17年間のプロ生活に悔いなし=元日本代表・三浦淳寛インタビュー

宇都宮徹壱

元祖「ブレ球」キッカーとして思うこと

「良い監督になれるように頑張りたい」と将来の目標を語る三浦氏 【宇都宮徹壱】

――昨年、南アフリカのW杯に出場した代表は、個々のポテンシャル的には06年のチームよりも下だったように思われました。ところがサッカーとは面白いもので、あのチームがグループリーグを突破しました。グループリーグ突破を決めたデンマーク戦では、本田(圭佑)選手が三浦さんばりのブレ球のシュートを披露しています。ブレ球FKの先駆者としては、どんな心境だったのでしょう?

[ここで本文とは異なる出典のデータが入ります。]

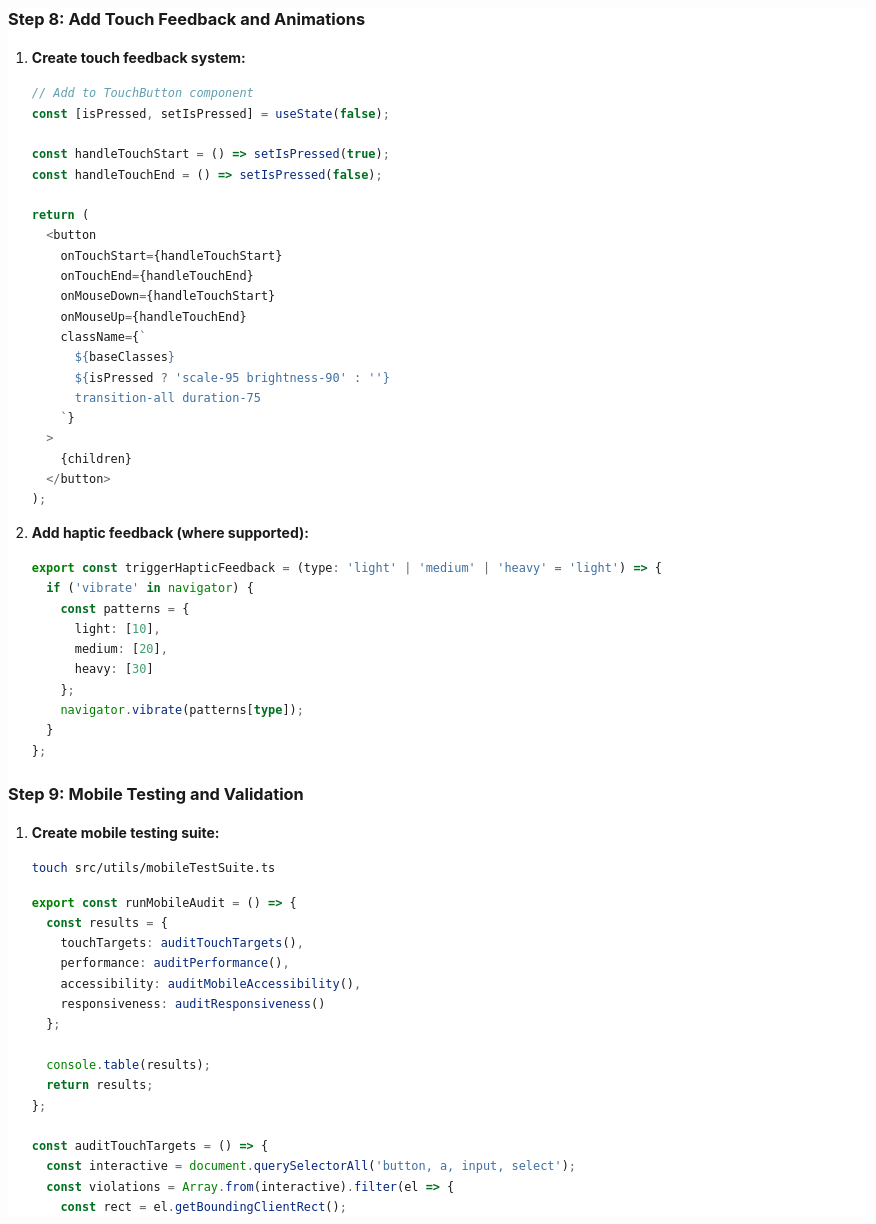 
### Step 8: Add Touch Feedback and Animations

1. **Create touch feedback system:**
   ```typescript
   // Add to TouchButton component
   const [isPressed, setIsPressed] = useState(false);

   const handleTouchStart = () => setIsPressed(true);
   const handleTouchEnd = () => setIsPressed(false);

   return (
     <button
       onTouchStart={handleTouchStart}
       onTouchEnd={handleTouchEnd}
       onMouseDown={handleTouchStart}
       onMouseUp={handleTouchEnd}
       className={`
         ${baseClasses}
         ${isPressed ? 'scale-95 brightness-90' : ''}
         transition-all duration-75
       `}
     >
       {children}
     </button>
   );
   ```

2. **Add haptic feedback (where supported):**
   ```typescript
   export const triggerHapticFeedback = (type: 'light' | 'medium' | 'heavy' = 'light') => {
     if ('vibrate' in navigator) {
       const patterns = {
         light: [10],
         medium: [20],
         heavy: [30]
       };
       navigator.vibrate(patterns[type]);
     }
   };
   ```

### Step 9: Mobile Testing and Validation

1. **Create mobile testing suite:**
   ```bash
   touch src/utils/mobileTestSuite.ts
   ```

   ```typescript
   export const runMobileAudit = () => {
     const results = {
       touchTargets: auditTouchTargets(),
       performance: auditPerformance(),
       accessibility: auditMobileAccessibility(),
       responsiveness: auditResponsiveness()
     };

     console.table(results);
     return results;
   };

   const auditTouchTargets = () => {
     const interactive = document.querySelectorAll('button, a, input, select');
     const violations = Array.from(interactive).filter(el => {
       const rect = el.getBoundingClientRect();
   ```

 今はみんなが「ブレ球」と言うようになりましたけど、当時のボールはブレにくかったんですね。その中で「どうやったらGKがキャッチしづらいのか」を考えながらトレーニングしていました。キャッチできずにはじけば、それに詰める選手がいるじゃないですか。もともとキックに自信はあったけど、やっぱり誇りは持っていますね。

――J1リーグのFK通算ゴール数は、実は三浦さんがトップ(15ゴール)なんですよね。ちなみに2位は、フリューゲルスでも一緒だった遠藤(保仁)選手で14点です

 ヤット(遠藤)はフリューゲルス時代から、キックに関してはものすごく正確でした。僕と全然(キックの)質は違っていたんですけど、コントロールが非常にいいなと。まあ、抜かれるのは時間の問題でしょう。というか、ぜひ抜いてほしいですね(笑)。

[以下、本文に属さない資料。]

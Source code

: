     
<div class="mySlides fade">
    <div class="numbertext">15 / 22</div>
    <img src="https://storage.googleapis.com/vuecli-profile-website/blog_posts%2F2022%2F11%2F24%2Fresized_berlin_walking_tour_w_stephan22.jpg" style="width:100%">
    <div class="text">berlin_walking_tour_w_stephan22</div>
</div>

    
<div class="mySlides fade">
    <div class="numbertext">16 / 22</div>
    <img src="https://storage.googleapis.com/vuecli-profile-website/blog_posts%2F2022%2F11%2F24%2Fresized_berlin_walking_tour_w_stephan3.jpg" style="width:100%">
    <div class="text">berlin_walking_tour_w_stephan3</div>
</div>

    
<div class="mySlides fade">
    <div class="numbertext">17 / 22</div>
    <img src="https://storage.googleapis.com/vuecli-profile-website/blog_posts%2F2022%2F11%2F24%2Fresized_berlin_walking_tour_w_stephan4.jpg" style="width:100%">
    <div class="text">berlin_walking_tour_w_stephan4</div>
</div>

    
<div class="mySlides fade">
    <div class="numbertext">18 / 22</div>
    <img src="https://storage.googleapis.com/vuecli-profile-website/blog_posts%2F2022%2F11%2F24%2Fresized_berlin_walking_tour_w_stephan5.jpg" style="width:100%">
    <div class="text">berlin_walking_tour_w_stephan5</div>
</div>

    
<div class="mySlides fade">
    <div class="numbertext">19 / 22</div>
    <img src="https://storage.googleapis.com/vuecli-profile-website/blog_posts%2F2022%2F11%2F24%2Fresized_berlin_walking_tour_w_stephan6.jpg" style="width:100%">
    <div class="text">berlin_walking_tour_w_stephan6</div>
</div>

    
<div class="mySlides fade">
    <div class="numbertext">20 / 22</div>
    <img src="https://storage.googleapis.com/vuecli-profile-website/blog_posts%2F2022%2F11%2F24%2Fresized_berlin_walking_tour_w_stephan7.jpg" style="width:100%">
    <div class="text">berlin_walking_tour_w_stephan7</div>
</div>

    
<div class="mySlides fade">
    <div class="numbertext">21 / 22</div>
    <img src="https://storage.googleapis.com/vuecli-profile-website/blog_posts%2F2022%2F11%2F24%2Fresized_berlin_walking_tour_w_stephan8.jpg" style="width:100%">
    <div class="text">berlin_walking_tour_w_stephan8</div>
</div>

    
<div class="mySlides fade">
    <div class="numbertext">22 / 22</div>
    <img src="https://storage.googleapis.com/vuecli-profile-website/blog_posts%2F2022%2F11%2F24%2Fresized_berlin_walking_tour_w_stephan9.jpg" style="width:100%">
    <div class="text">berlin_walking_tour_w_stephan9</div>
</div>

――この大会の後、多くの日本代表クラスの選手が欧州へ移籍しました。三浦さんがプロになったころは、Jリーグは今より華やかだったけれど、レベル的には世界を見上げるぐらいだった。それが今では、長友(佑都)がインテルに移籍したり、内田(篤人)がチャンピオンズリーグの準決勝に出場したりしている。ものすごい時代になりましたよね

 今は海外で活躍する選手はたくさんいますけど、昔の選手も(海外との)交流が盛んで経験があったら、海外に行ける選手はもっといたと思いますよ。今、長友や内田をはじめ、いろいろな選手が活躍しているのも、実力があるからこそ海外でプレーしているわけですが、ヒデとかカズさんとか、向こうでチャレンジして(日本に)戻って還元したものなんですよ。忘れちゃいけないのは、一番初めに行った人。そういう人たちが「日本人も能力があるんだ」って証明してきたと思うんです。

指導者として目指すべき理想像とは?

――5月3日の甲府対大宮の試合の解説をされていましたね

 とても勉強になりました。ピッチ上だと人が重なっていて、その中でスペースを探さないといけない。「あそこにスペースがある」と思って蹴っても、意外とスペースがないんですね。でも、上から見ると「こうやればいいんだ」とか「こっちにいったらチャンスになるな」とかがよく分かる。これから自分が指導者になっていく過程で、監督やコーチも平面の中で見ないといけないじゃないですか。でも、平面にいながら上から見ている自分を想像しないといけない。(解説をすることで)そこは勉強になりましたね。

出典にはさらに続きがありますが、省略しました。